■ **Data provided**:
========================================
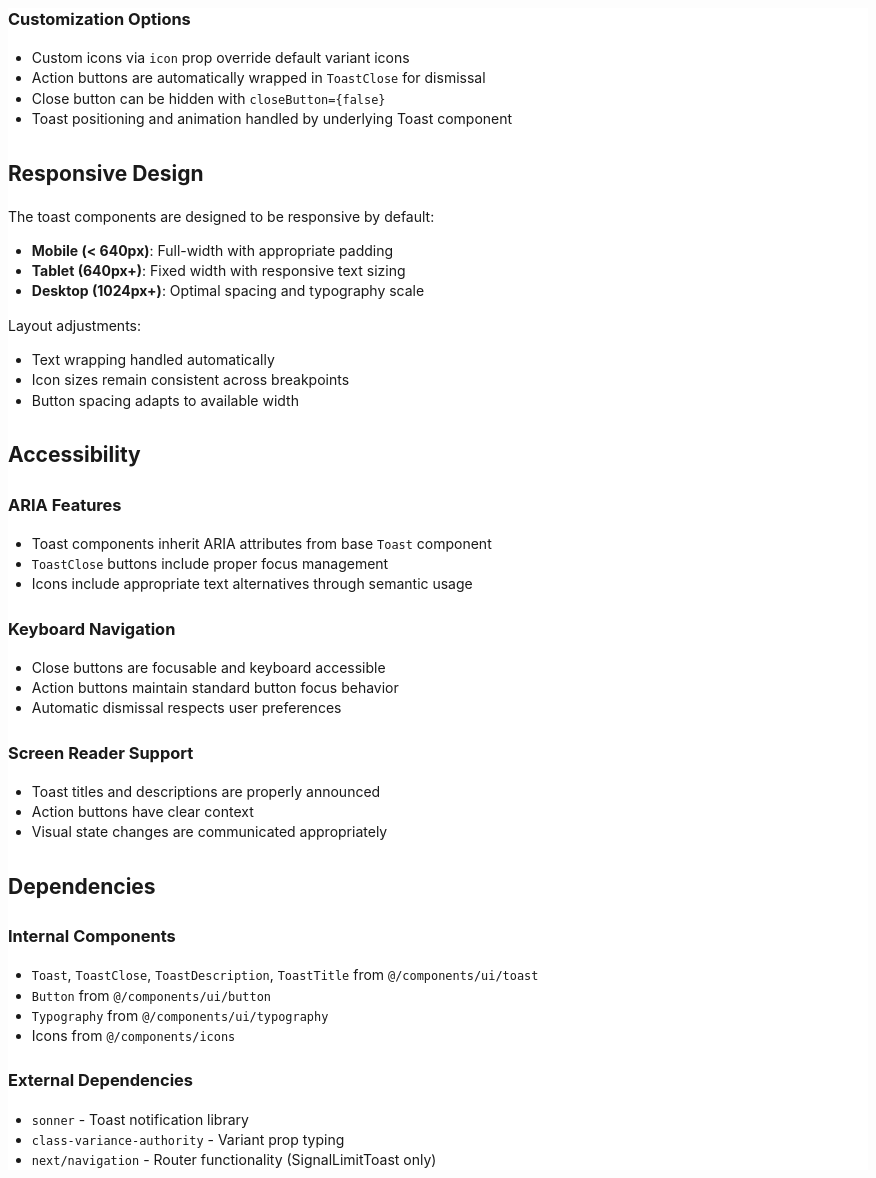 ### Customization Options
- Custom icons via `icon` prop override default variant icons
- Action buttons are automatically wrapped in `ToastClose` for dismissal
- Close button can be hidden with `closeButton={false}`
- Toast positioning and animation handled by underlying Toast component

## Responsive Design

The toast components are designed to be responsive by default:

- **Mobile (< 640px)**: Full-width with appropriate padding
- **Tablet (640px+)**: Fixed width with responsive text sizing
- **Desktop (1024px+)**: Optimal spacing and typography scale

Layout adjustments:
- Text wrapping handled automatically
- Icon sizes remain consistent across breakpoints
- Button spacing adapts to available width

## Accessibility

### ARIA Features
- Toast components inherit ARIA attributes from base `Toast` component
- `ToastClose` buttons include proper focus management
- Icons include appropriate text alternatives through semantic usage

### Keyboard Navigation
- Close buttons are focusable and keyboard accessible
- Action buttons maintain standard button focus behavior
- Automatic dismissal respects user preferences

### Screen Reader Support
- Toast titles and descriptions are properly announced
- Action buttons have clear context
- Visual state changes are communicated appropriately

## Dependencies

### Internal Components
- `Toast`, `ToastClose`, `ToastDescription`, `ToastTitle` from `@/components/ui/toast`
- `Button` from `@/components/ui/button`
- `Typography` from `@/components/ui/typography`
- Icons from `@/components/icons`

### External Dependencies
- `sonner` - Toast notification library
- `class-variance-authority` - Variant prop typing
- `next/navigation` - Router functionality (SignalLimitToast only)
========================================
■ **Task prompt**:
Go to the line in the material above that contains "- Icon sizes" and copy exactly from there through the line that contains "- Automatic dismissal", stopping after it.

■ **Task answer**:
- Icon sizes remain consistent across breakpoints
- Button spacing adapts to available width

## Accessibility

### ARIA Features
- Toast components inherit ARIA attributes from base `Toast` component
- `ToastClose` buttons include proper focus management
- Icons include appropriate text alternatives through semantic usage

### Keyboard Navigation
- Close buttons are focusable and keyboard accessible
- Action buttons maintain standard button focus behavior
- Automatic dismissal respects user preferences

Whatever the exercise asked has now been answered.